(Stored data)

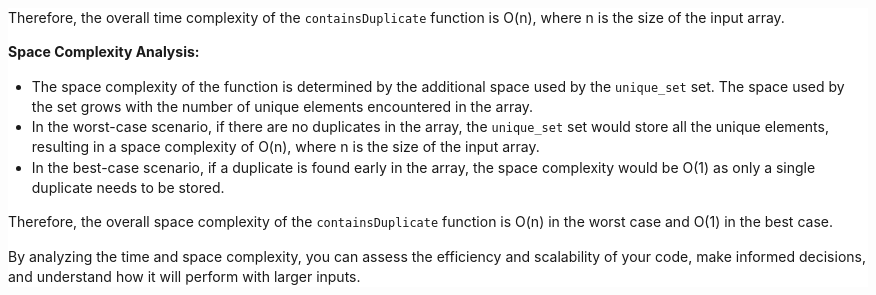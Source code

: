 Therefore, the overall time complexity of the `containsDuplicate` function is O(n), where n is the size of the input array.

**Space Complexity Analysis:**
- The space complexity of the function is determined by the additional space used by the `unique_set` set. The space used by the set grows with the number of unique elements encountered in the array.
- In the worst-case scenario, if there are no duplicates in the array, the `unique_set` set would store all the unique elements, resulting in a space complexity of O(n), where n is the size of the input array.
- In the best-case scenario, if a duplicate is found early in the array, the space complexity would be O(1) as only a single duplicate needs to be stored.

Therefore, the overall space complexity of the `containsDuplicate` function is O(n) in the worst case and O(1) in the best case.

By analyzing the time and space complexity, you can assess the efficiency and scalability of your code, make informed decisions, and understand how it will perform with larger inputs.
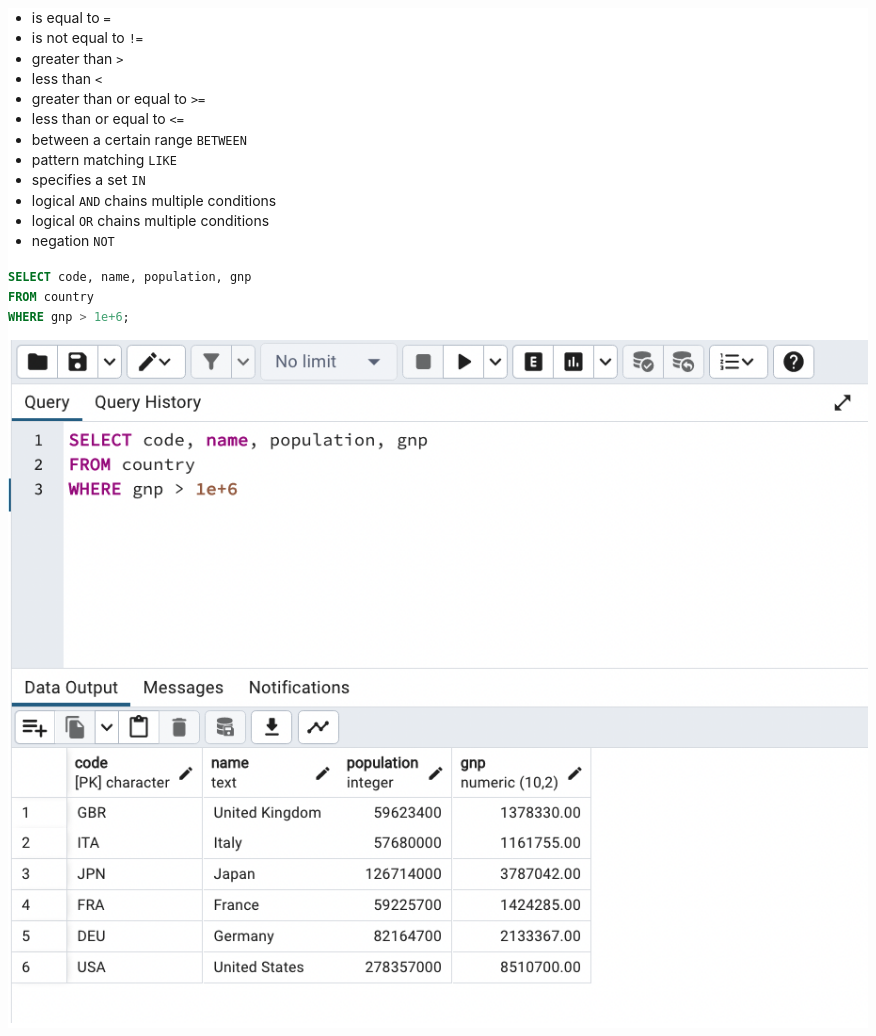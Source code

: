 - is equal to `=`
- is not equal to `!=`
- greater than `>`
- less than `<`
- greater than or equal to `>=`
- less than or equal to `<=`
- between a certain range `BETWEEN`
- pattern matching `LIKE`
- specifies a set `IN`
- logical `AND` chains multiple conditions
- logical `OR` chains multiple conditions
- negation `NOT`

```sql
SELECT code, name, population, gnp
FROM country
WHERE gnp > 1e+6;
```

![Where Set Result](./assets/where-set.png)
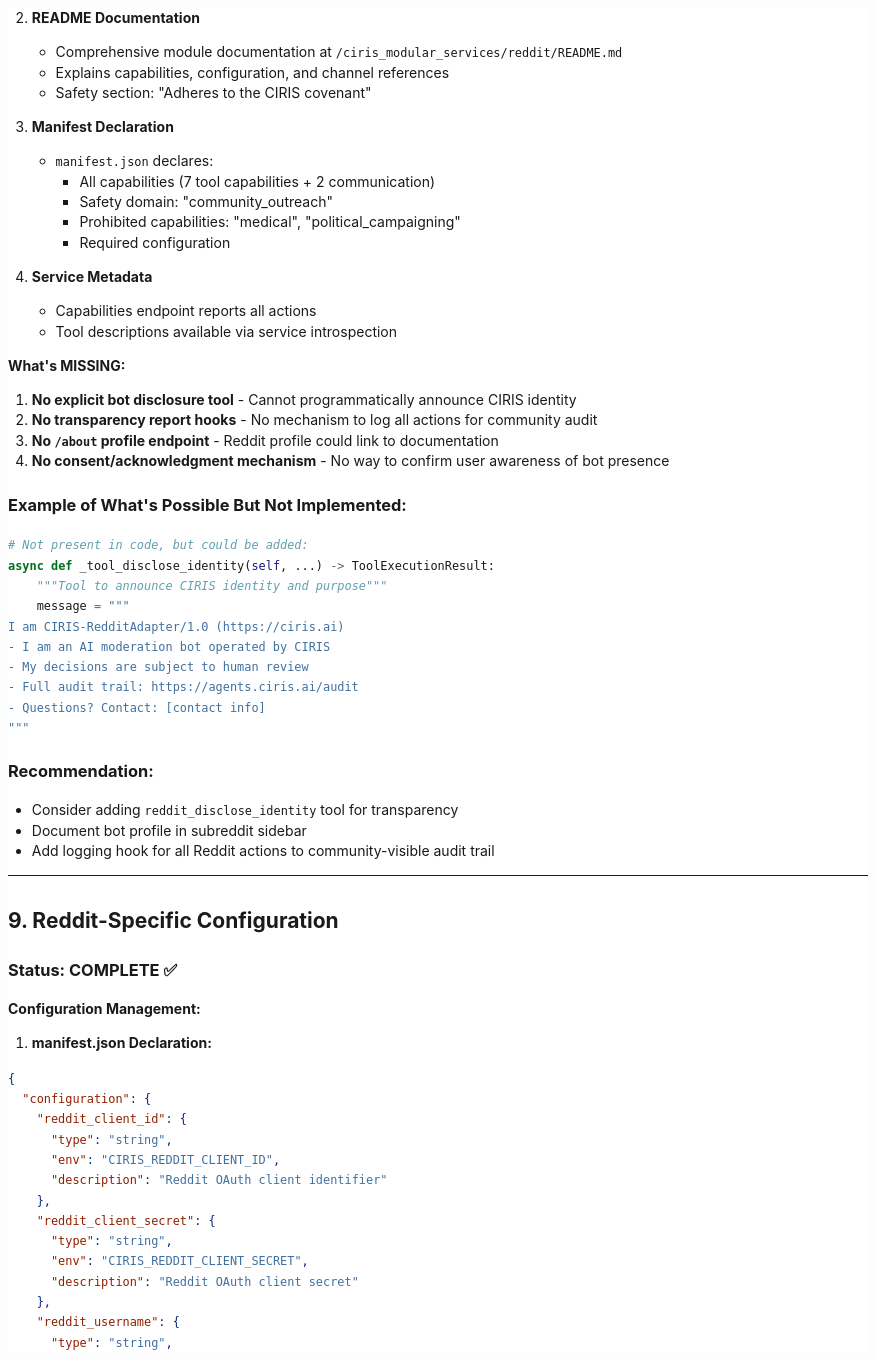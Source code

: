 2. **README Documentation**
   - Comprehensive module documentation at `/ciris_modular_services/reddit/README.md`
   - Explains capabilities, configuration, and channel references
   - Safety section: "Adheres to the CIRIS covenant"

3. **Manifest Declaration**
   - `manifest.json` declares:
     - All capabilities (7 tool capabilities + 2 communication)
     - Safety domain: "community_outreach"
     - Prohibited capabilities: "medical", "political_campaigning"
     - Required configuration

4. **Service Metadata**
   - Capabilities endpoint reports all actions
   - Tool descriptions available via service introspection

**What's MISSING:**

1. **No explicit bot disclosure tool** - Cannot programmatically announce CIRIS identity
2. **No transparency report hooks** - No mechanism to log all actions for community audit
3. **No `/about` profile endpoint** - Reddit profile could link to documentation
4. **No consent/acknowledgment mechanism** - No way to confirm user awareness of bot presence

### Example of What's Possible But Not Implemented:
```python
# Not present in code, but could be added:
async def _tool_disclose_identity(self, ...) -> ToolExecutionResult:
    """Tool to announce CIRIS identity and purpose"""
    message = """
I am CIRIS-RedditAdapter/1.0 (https://ciris.ai)
- I am an AI moderation bot operated by CIRIS
- My decisions are subject to human review
- Full audit trail: https://agents.ciris.ai/audit
- Questions? Contact: [contact info]
"""
```

### Recommendation:
- Consider adding `reddit_disclose_identity` tool for transparency
- Document bot profile in subreddit sidebar
- Add logging hook for all Reddit actions to community-visible audit trail

---

## 9. Reddit-Specific Configuration

### Status: COMPLETE ✅

**Configuration Management:**

1. **manifest.json Declaration:**
```json
{
  "configuration": {
    "reddit_client_id": {
      "type": "string",
      "env": "CIRIS_REDDIT_CLIENT_ID",
      "description": "Reddit OAuth client identifier"
    },
    "reddit_client_secret": {
      "type": "string",
      "env": "CIRIS_REDDIT_CLIENT_SECRET",
      "description": "Reddit OAuth client secret"
    },
    "reddit_username": {
      "type": "string",
```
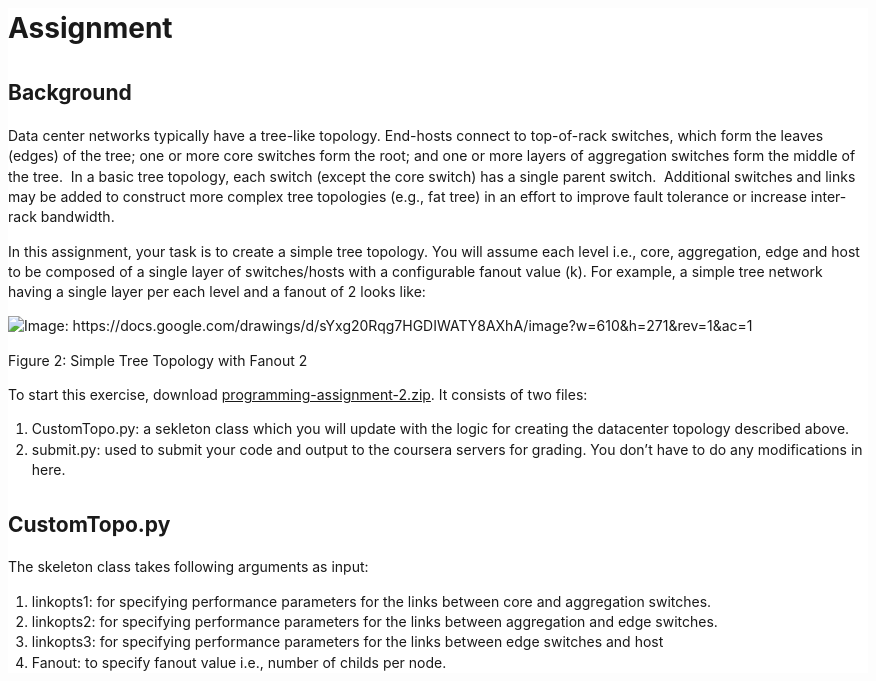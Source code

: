 <span class="c0"></span>

<span class="c4"></span>

# <a name="h.hjfz7ws9w6a5"></a><span class="c16">Assignment</span>

## <a name="h.be1fg8g7c7fl"></a><span class="c16">Background</span>

<span>Data center networks typically have a tree-like topology. End-hosts connect to top-of-rack switches, which form the leaves (edges) of the tree; one or more core switches form the root; and one or more layers of aggregation switches form the middle of the tree.  In a basic tree topology, each switch (except the core switch) has a single parent switch.  Additional switches and links may be added to construct more complex tree topologies (e.g., fat tree) in an effort to improve fault tolerance or increase inter-rack bandwidth.</span>

<span></span>

<span>In this assignment, your task is to create a simple tree topology. You will assume each level i.e., core, aggregation, edge and host to be composed of a single layer of switches/hosts with a configurable fanout value (k). For example, a simple tree network having a single layer per each level and a fanout of 2 looks like:</span>

<span></span>

![](https://docs.google.com/drawings/d/sYxg20Rqg7HGDIWATY8AXhA/image?w=610&h=271&rev=1&ac=1 "Image: https://docs.google.com/drawings/d/sYxg20Rqg7HGDIWATY8AXhA/image?w=610&h=271&rev=1&ac=1")

<span>Figure 2: Simple Tree Topology with Fanout 2</span>

<span></span>

<span>To start this exercise, download</span> <span class="c18 c19 c16">[programming-assignment-2.zip](https://d396qusza40orc.cloudfront.net/sdn/srcs/programming-assignment-2.zip)</span><span>. It consists of two files:</span>

<span></span>

1.  <span class="c0">CustomTopo.py</span><span>: a sekleton class which you will update with the logic for creating the datacenter topology described above.</span>
2.  <span class="c0">submit.py</span><span>: used to submit your code and output to the coursera servers for grading. You don’t have to do any modifications in here.</span>

<span></span>

## <a name="h.1fw61dr7jo8p"></a><span class="c16">CustomTopo.py</span>

<span></span>

<span>The skeleton class takes following arguments as input:</span>

<span></span>

1.  <span class="c0">linkopts1</span><span>: for specifying performance parameters for the links between core and aggregation switches.</span>
2.  <span class="c0">linkopts2</span><span>: for specifying performance parameters for the links between aggregation and edge switches.</span>
3.  <span class="c0">linkopts3</span><span>: for specifying performance parameters for the links between edge switches and host</span>
4.  <span class="c0">Fanout</span><span>: to specify fanout value i.e., number of childs per node.</span>
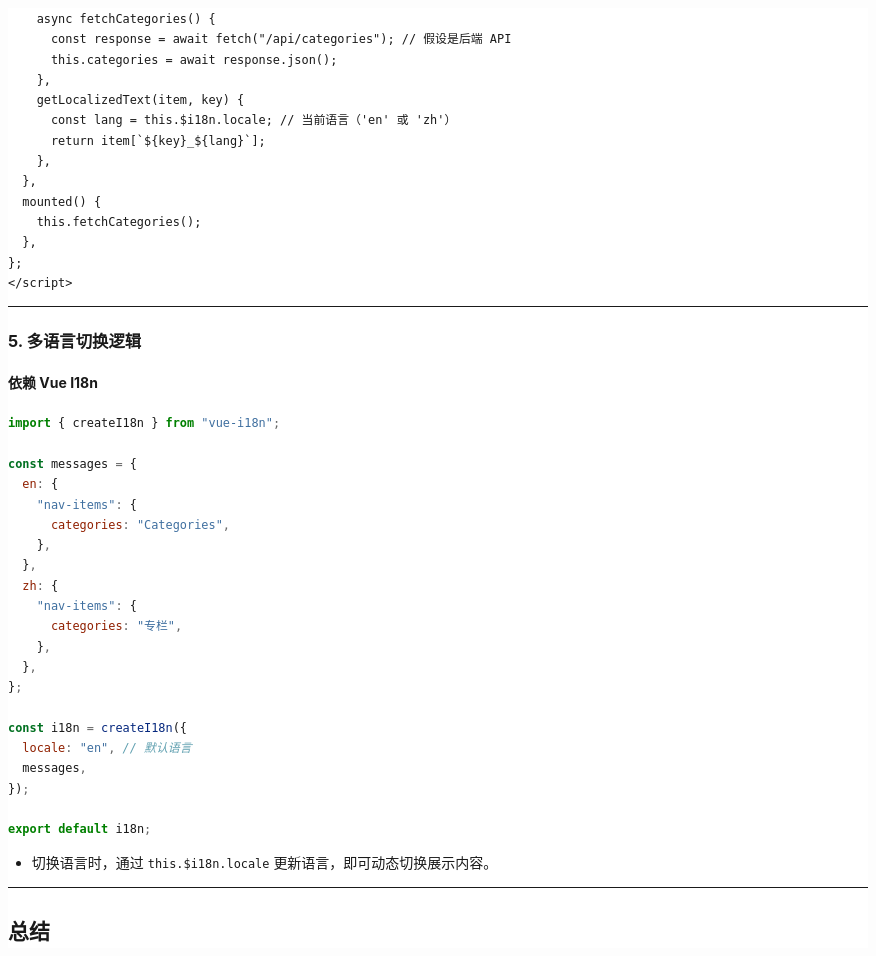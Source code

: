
 ```vue
    async fetchCategories() {
      const response = await fetch("/api/categories"); // 假设是后端 API
      this.categories = await response.json();
    },
    getLocalizedText(item, key) {
      const lang = this.$i18n.locale; // 当前语言（'en' 或 'zh'）
      return item[`${key}_${lang}`];
    },
  },
  mounted() {
    this.fetchCategories();
  },
};
</script>
```

---

### 5. 多语言切换逻辑

#### 依赖 Vue I18n
```javascript
import { createI18n } from "vue-i18n";

const messages = {
  en: {
    "nav-items": {
      categories: "Categories",
    },
  },
  zh: {
    "nav-items": {
      categories: "专栏",
    },
  },
};

const i18n = createI18n({
  locale: "en", // 默认语言
  messages,
});

export default i18n;
```

- 切换语言时，通过 `this.$i18n.locale` 更新语言，即可动态切换展示内容。

---

## **总结**
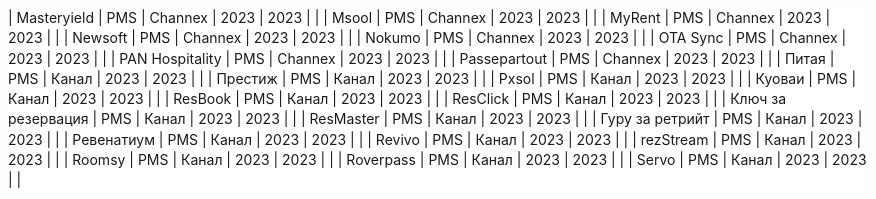 | Masteryield | PMS | Channex | 2023 | 2023 | |
| Msool | PMS | Channex | 2023 | 2023 | |
| MyRent | PMS | Channex | 2023 | 2023 | |
| Newsoft | PMS | Channex | 2023 | 2023 | |
| Nokumo | PMS | Channex | 2023 | 2023 | |
| OTA Sync | PMS | Channex | 2023 | 2023 | |
| PAN Hospitality | PMS | Channex | 2023 | 2023 | |
| Passepartout | PMS | Channex | 2023 | 2023 | |
| Питая | PMS | Канал | 2023 | 2023 | |
| Престиж | PMS | Канал | 2023 | 2023 | |
| Pxsol | PMS | Канал | 2023 | 2023 | |
| Куоваи | PMS | Канал | 2023 | 2023 | |
| ResBook | PMS | Канал | 2023 | 2023 | |
| ResClick | PMS | Канал | 2023 | 2023 | |
| Ключ за резервация | PMS | Канал | 2023 | 2023 | |
| ResMaster | PMS | Канал | 2023 | 2023 | |
| Гуру за ретрийт | PMS | Канал | 2023 | 2023 | |
| Ревенатиум | PMS | Канал | 2023 | 2023 | |
| Revivo | PMS | Канал | 2023 | 2023 | |
| rezStream | PMS | Канал | 2023 | 2023 | |
| Roomsy | PMS | Канал | 2023 | 2023 | |
| Roverpass | PMS | Канал | 2023 | 2023 | |
| Servo | PMS | Канал | 2023 | 2023 | |

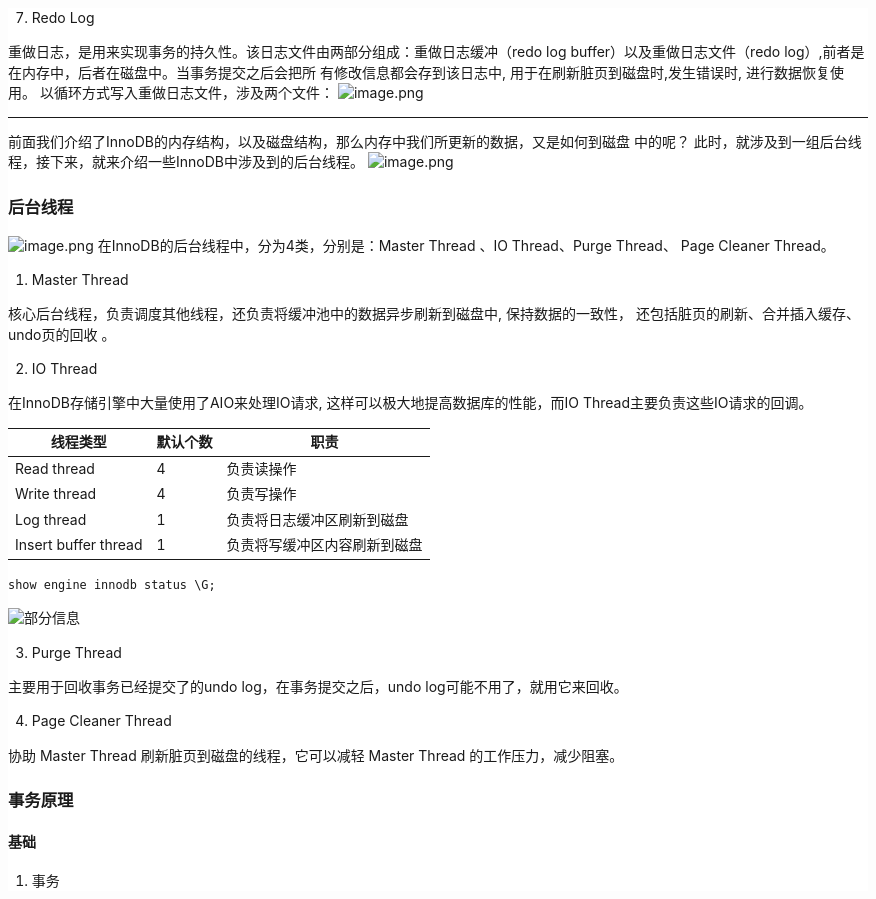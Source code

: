 7. Redo Log

重做日志，是用来实现事务的持久性。该日志文件由两部分组成：重做日志缓冲（redo log 
buffer）以及重做日志文件（redo log）,前者是在内存中，后者在磁盘中。当事务提交之后会把所 
有修改信息都会存到该日志中, 用于在刷新脏页到磁盘时,发生错误时, 进行数据恢复使用。 
以循环方式写入重做日志文件，涉及两个文件：
![image.png](https://cdn.nlark.com/yuque/0/2023/png/32600948/1697523522855-19ebfaf0-8fc4-423d-a662-0dc46581bb8e.png#averageHue=%23f6f4f1&clientId=u02c600bf-edd1-4&from=paste&height=86&id=u031b1319&originHeight=108&originWidth=211&originalType=binary&ratio=1.25&rotation=0&showTitle=false&size=16020&status=done&style=none&taskId=uf5f9903c-d38b-4e3d-a6f4-09459a1595e&title=&width=168.8)

---

前面我们介绍了InnoDB的内存结构，以及磁盘结构，那么内存中我们所更新的数据，又是如何到磁盘 
中的呢？ 此时，就涉及到一组后台线程，接下来，就来介绍一些InnoDB中涉及到的后台线程。
![image.png](https://cdn.nlark.com/yuque/0/2023/png/32600948/1697523599819-516d2ad7-04d8-400a-a993-91efefefbd29.png#averageHue=%23efefee&clientId=u02c600bf-edd1-4&from=paste&height=650&id=ub074593e&originHeight=812&originWidth=1142&originalType=binary&ratio=1.25&rotation=0&showTitle=false&size=408585&status=done&style=none&taskId=u1625be5f-db11-4c32-acc4-762ee0687a0&title=&width=913.6)
### 后台线程
![image.png](https://cdn.nlark.com/yuque/0/2023/png/32600948/1697523638358-90c57712-463e-433e-8d9b-afe74127bbcd.png#averageHue=%23fafafa&clientId=u02c600bf-edd1-4&from=paste&height=663&id=u757ae308&originHeight=829&originWidth=893&originalType=binary&ratio=1.25&rotation=0&showTitle=false&size=109897&status=done&style=none&taskId=u0bb549ce-b611-45c4-942b-31bdbb982d1&title=&width=714.4)
在InnoDB的后台线程中，分为4类，分别是：Master Thread 、IO Thread、Purge Thread、 
Page Cleaner Thread。

1. Master Thread 

核心后台线程，负责调度其他线程，还负责将缓冲池中的数据异步刷新到磁盘中, 保持数据的一致性， 
还包括脏页的刷新、合并插入缓存、undo页的回收 。 

2. IO Thread 

在InnoDB存储引擎中大量使用了AIO来处理IO请求, 这样可以极大地提高数据库的性能，而IO 
Thread主要负责这些IO请求的回调。

|  线程类型 | 默认个数 | 职责 |
| --- | --- | --- |
| Read thread | 4 | 负责读操作 |
| Write thread | 4 | 负责写操作 |
| Log thread | 1 | 负责将日志缓冲区刷新到磁盘 |
| Insert buffer thread | 1 | 负责将写缓冲区内容刷新到磁盘 |

```sql
show engine innodb status \G;
```
![部分信息](https://cdn.nlark.com/yuque/0/2023/png/32600948/1697525109071-2aa556f3-a9a6-4d3b-8790-7a273858c356.png#averageHue=%23151310&clientId=u02c600bf-edd1-4&from=paste&height=816&id=u76a3fe2b&originHeight=1020&originWidth=715&originalType=binary&ratio=1.25&rotation=0&showTitle=true&size=116979&status=done&style=none&taskId=u9dfca972-be96-4f86-a890-803a74ebcd2&title=%E9%83%A8%E5%88%86%E4%BF%A1%E6%81%AF&width=572 "部分信息")

3. Purge Thread

主要用于回收事务已经提交了的undo log，在事务提交之后，undo log可能不用了，就用它来回收。

4. Page Cleaner Thread 

协助 Master Thread 刷新脏页到磁盘的线程，它可以减轻 Master Thread 的工作压力，减少阻塞。
### 事务原理
#### 基础

1. 事务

Exercise:
Please say how many lines of the records contain the word "single", giving the number by itself.

Answer to the problem:
3